→ Problem to solve:
Below are entries to be transcribed exactly; exclude the pictures from the copy.
"""
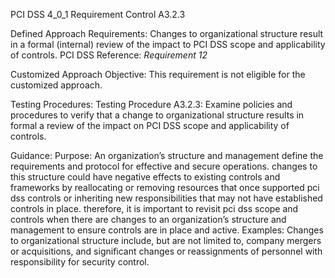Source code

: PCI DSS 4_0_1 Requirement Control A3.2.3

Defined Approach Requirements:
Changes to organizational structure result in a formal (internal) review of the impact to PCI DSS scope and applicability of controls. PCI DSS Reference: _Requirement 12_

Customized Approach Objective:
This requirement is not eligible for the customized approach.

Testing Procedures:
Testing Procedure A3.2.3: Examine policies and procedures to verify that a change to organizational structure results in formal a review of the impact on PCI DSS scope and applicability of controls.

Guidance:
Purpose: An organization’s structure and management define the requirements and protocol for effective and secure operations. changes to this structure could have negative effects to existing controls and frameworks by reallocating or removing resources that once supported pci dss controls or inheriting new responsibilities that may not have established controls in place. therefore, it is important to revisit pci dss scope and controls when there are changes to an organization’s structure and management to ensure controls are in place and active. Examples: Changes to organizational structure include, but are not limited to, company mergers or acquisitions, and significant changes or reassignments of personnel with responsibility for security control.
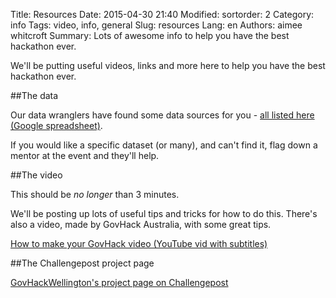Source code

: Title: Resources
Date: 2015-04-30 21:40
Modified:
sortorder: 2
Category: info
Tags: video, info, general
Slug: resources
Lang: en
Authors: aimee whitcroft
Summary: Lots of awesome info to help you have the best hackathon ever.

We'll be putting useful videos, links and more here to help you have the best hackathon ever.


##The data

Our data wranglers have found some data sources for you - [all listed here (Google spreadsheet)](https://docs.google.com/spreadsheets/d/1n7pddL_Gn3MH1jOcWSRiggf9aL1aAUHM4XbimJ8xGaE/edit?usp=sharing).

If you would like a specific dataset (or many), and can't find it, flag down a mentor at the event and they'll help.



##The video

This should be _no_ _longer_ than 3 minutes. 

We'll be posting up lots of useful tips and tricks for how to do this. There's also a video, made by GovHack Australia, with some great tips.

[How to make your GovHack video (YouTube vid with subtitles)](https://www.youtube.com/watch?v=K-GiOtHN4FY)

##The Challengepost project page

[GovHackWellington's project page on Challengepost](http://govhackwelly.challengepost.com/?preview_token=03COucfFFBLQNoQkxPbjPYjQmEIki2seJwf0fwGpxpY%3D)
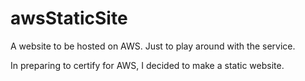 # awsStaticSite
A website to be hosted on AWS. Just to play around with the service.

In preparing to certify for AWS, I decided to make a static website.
"""
→ Solution to this exercise:
Source code

: PCI DSS 4_0_1 Requirement Control A3.2.3

Defined Approach Requirements:
Changes to organizational structure result in a formal (internal) review of the impact to PCI DSS scope and applicability of controls. PCI DSS Reference: _Requirement 12_

Customized Approach Objective:
This requirement is not eligible for the customized approach.

Testing Procedures:
Testing Procedure A3.2.3: Examine policies and procedures to verify that a change to organizational structure results in formal a review of the impact on PCI DSS scope and applicability of controls.

Guidance:
Purpose: An organization’s structure and management define the requirements and protocol for effective and secure operations. changes to this structure could have negative effects to existing controls and frameworks by reallocating or removing resources that once supported pci dss controls or inheriting new responsibilities that may not have established controls in place. therefore, it is important to revisit pci dss scope and controls when there are changes to an organization’s structure and management to ensure controls are in place and active. Examples: Changes to organizational structure include, but are not limited to, company mergers or acquisitions, and significant changes or reassignments of personnel with responsibility for security control.
Source code

: Title: Resources
Date: 2015-04-30 21:40
Modified:
sortorder: 2
Category: info
Tags: video, info, general
Slug: resources
Lang: en
Authors: aimee whitcroft
Summary: Lots of awesome info to help you have the best hackathon ever.

We'll be putting useful videos, links and more here to help you have the best hackathon ever.


##The data

Our data wranglers have found some data sources for you - [all listed here (Google spreadsheet)](https://docs.google.com/spreadsheets/d/1n7pddL_Gn3MH1jOcWSRiggf9aL1aAUHM4XbimJ8xGaE/edit?usp=sharing).

If you would like a specific dataset (or many), and can't find it, flag down a mentor at the event and they'll help.



##The video

This should be _no_ _longer_ than 3 minutes. 

We'll be posting up lots of useful tips and tricks for how to do this. There's also a video, made by GovHack Australia, with some great tips.

[How to make your GovHack video (YouTube vid with subtitles)](https://www.youtube.com/watch?v=K-GiOtHN4FY)

##The Challengepost project page

[GovHackWellington's project page on Challengepost](http://govhackwelly.challengepost.com/?preview_token=03COucfFFBLQNoQkxPbjPYjQmEIki2seJwf0fwGpxpY%3D)
 # awsStaticSite
A website to be hosted on AWS. Just to play around with the service.

In preparing to certify for AWS, I decided to make a static website.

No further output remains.